SAMUEL COLERIDGE TAYLOR

The just released ALTO collection of music by Samuel Coleridge Taylor includes the Petite Suite de Concert, which the American pianist Virginia Eskin delivers in a perfectly executed performance of its four sections, all the while sustaining the interest of the listener through twelve minutes replete with melodic inventiveness.

Eskin is joined by violinist Michael Ludwig in a sensitively played Ballade in D minor, an early work of the immensely gifted Samuel Coleridge Taylor.

Selected from the 24 Negro Melodies, Op. 45 the ALTO release includes six American negro spirituals and songs, among them a lovely Deep River and a touching Sometimes I Feel Like a Motherless Child, both played with intense emotion by Virginia Eskin.

The Clarinet Quintet in A Major, Op. 10, structured in four movements, rewards the listener with well over half an hour of flawless playing by clarinetist Harold Wright, kept company by the excellent Hawthorne String Quartet, whose integrating artists: violinists Ronan Lefkowitz & Si-Jing Huang, violist Mark Ludwig, and cellist Sato Knudson, cello join Wright in bringing to life a very fine work by the much-neglected Samuel Coleridge Taylor.

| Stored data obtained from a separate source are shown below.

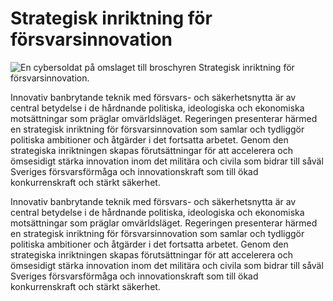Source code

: # Strategisk inriktning för försvarsinnovation

![En cybersoldat på omslaget till broschyren Strategisk inriktning för försvarsinnovation.](/contentassets/38380ae279be406a9775a6d54002503e/strategisk-inriktning-for-forsvarsinnovation_sida_01.png?width=150&quality=85)

Innovativ banbrytande teknik med försvars- och säkerhetsnytta är av central betydelse i de hårdnande politiska, ideologiska och ekonomiska motsättningar som präglar omvärldsläget. Regeringen presenterar härmed en strategisk inriktning för försvarsinnovation som samlar och tydliggör politiska ambitioner och åtgärder i det fortsatta arbetet. Genom den strategiska inriktningen skapas förutsättningar för att accelerera och ömsesidigt stärka innovation inom det militära och civila som bidrar till såväl Sveriges försvarsförmåga och innovationskraft som till ökad konkurrenskraft och stärkt säkerhet.

Innovativ banbrytande teknik med försvars- och säkerhetsnytta är av central betydelse i de hårdnande politiska, ideologiska och ekonomiska motsättningar som präglar omvärldsläget. Regeringen presenterar härmed en strategisk inriktning för försvarsinnovation som samlar och tydliggör politiska ambitioner och åtgärder i det fortsatta arbetet. Genom den strategiska inriktningen skapas förutsättningar för att accelerera och ömsesidigt stärka innovation inom det militära och civila som bidrar till såväl Sveriges försvarsförmåga och innovationskraft som till ökad konkurrenskraft och stärkt säkerhet.
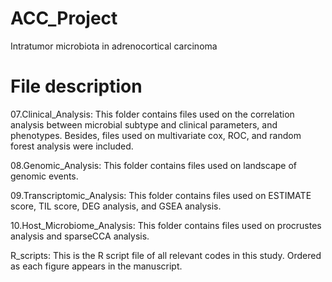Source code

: # ACC_Project
Intratumor microbiota in adrenocortical carcinoma

# File description
07.Clinical_Analysis: This folder contains files used on the correlation analysis between microbial subtype and clinical parameters, and phenotypes. Besides, files used on multivariate cox, ROC, and random forest analysis were included.

08.Genomic_Analysis: This folder contains files used on landscape of genomic events.

09.Transcriptomic_Analysis: This folder contains files used on ESTIMATE score, TIL score, DEG analysis, and GSEA analysis.

10.Host_Microbiome_Analysis: This folder contains files used on procrustes analysis and sparseCCA analysis.

R_scripts: This is the R script file of all relevant codes in this study. Ordered as each figure appears in the manuscript.
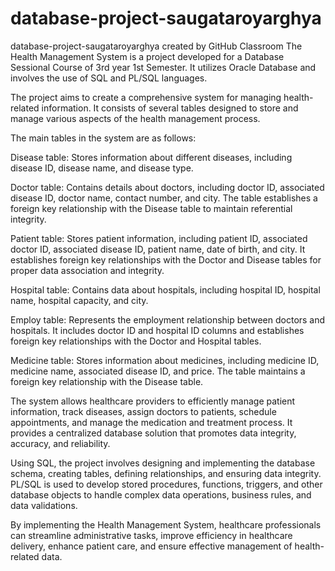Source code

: # database-project-saugataroyarghya
database-project-saugataroyarghya created by GitHub Classroom
The Health Management System is a project developed for a Database Sessional Course of 3rd year 1st Semester. It utilizes Oracle Database and involves the use of SQL and PL/SQL languages.

The project aims to create a comprehensive system for managing health-related information. It consists of several tables designed to store and manage various aspects of the health management process.

The main tables in the system are as follows:

Disease table: Stores information about different diseases, including disease ID, disease name, and disease type.

Doctor table: Contains details about doctors, including doctor ID, associated disease ID, doctor name, contact number, and city. The table establishes a foreign key relationship with the Disease table to maintain referential integrity.

Patient table: Stores patient information, including patient ID, associated doctor ID, associated disease ID, patient name, date of birth, and city. It establishes foreign key relationships with the Doctor and Disease tables for proper data association and integrity.

Hospital table: Contains data about hospitals, including hospital ID, hospital name, hospital capacity, and city.

Employ table: Represents the employment relationship between doctors and hospitals. It includes doctor ID and hospital ID columns and establishes foreign key relationships with the Doctor and Hospital tables.

Medicine table: Stores information about medicines, including medicine ID, medicine name, associated disease ID, and price. The table maintains a foreign key relationship with the Disease table.

The system allows healthcare providers to efficiently manage patient information, track diseases, assign doctors to patients, schedule appointments, and manage the medication and treatment process. It provides a centralized database solution that promotes data integrity, accuracy, and reliability.

Using SQL, the project involves designing and implementing the database schema, creating tables, defining relationships, and ensuring data integrity. PL/SQL is used to develop stored procedures, functions, triggers, and other database objects to handle complex data operations, business rules, and data validations.

By implementing the Health Management System, healthcare professionals can streamline administrative tasks, improve efficiency in healthcare delivery, enhance patient care, and ensure effective management of health-related data.
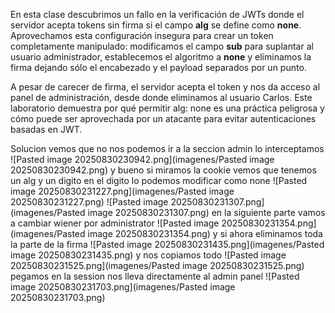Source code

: En esta clase descubrimos un fallo en la verificación de JWTs donde el servidor acepta tokens sin firma si el campo **alg** se define como **none**. Aprovechamos esta configuración insegura para crear un token completamente manipulado: modificamos el campo **sub** para suplantar al usuario administrador, establecemos el algoritmo a **none** y eliminamos la firma dejando sólo el encabezado y el payload separados por un punto.

A pesar de carecer de firma, el servidor acepta el token y nos da acceso al panel de administración, desde donde eliminamos al usuario Carlos. Este laboratorio demuestra por qué permitir alg: none es una práctica peligrosa y cómo puede ser aprovechada por un atacante para evitar autenticaciones basadas en JWT.

Solucion
vemos que no nos podemos ir a la seccion admin lo interceptamos
![Pasted image 20250830230942.png](imagenes/Pasted image 20250830230942.png)
y bueno si miramos la cookie vemos que tenemos un alg y un digito en el digito lo podemos modificar como none
![Pasted image 20250830231227.png](imagenes/Pasted image 20250830231227.png)
![Pasted image 20250830231307.png](imagenes/Pasted image 20250830231307.png)
en la siguiente parte vamos a cambiar wiener por administrator
![Pasted image 20250830231354.png](imagenes/Pasted image 20250830231354.png)
y si ahora eliminamos toda la parte de la firma
![Pasted image 20250830231435.png](imagenes/Pasted image 20250830231435.png)
y nos copiamos todo ![Pasted image 20250830231525.png](imagenes/Pasted image 20250830231525.png)
pegamos en la session nos lleva directamente al admin panel
![Pasted image 20250830231703.png](imagenes/Pasted image 20250830231703.png)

Taylor’s passing deprived the world of an immensely- gifted creative artist who undeservedly snubbed or worse, ignored by the musical world of Edwardian England had nevertheless begun to make a mark on European concert music when pneumonia brought about by overwork felled him at the age of 25.

ALTO continues its praise-worthy mission to remaster and bring back to the listening public rare and invaluable recordings made decades ago – 1990 in this case and issued as a Koch International Classic in 1992. The Digital edition mastered by Gene Gaudette is exemplary in its clarity and immediacy. The insightful liner notes by Virginia Eskin reveal to some of us who have been largely ignorant of the importance of Samuel Coleridge Taylor (1885-1912) to English post-Romantic music.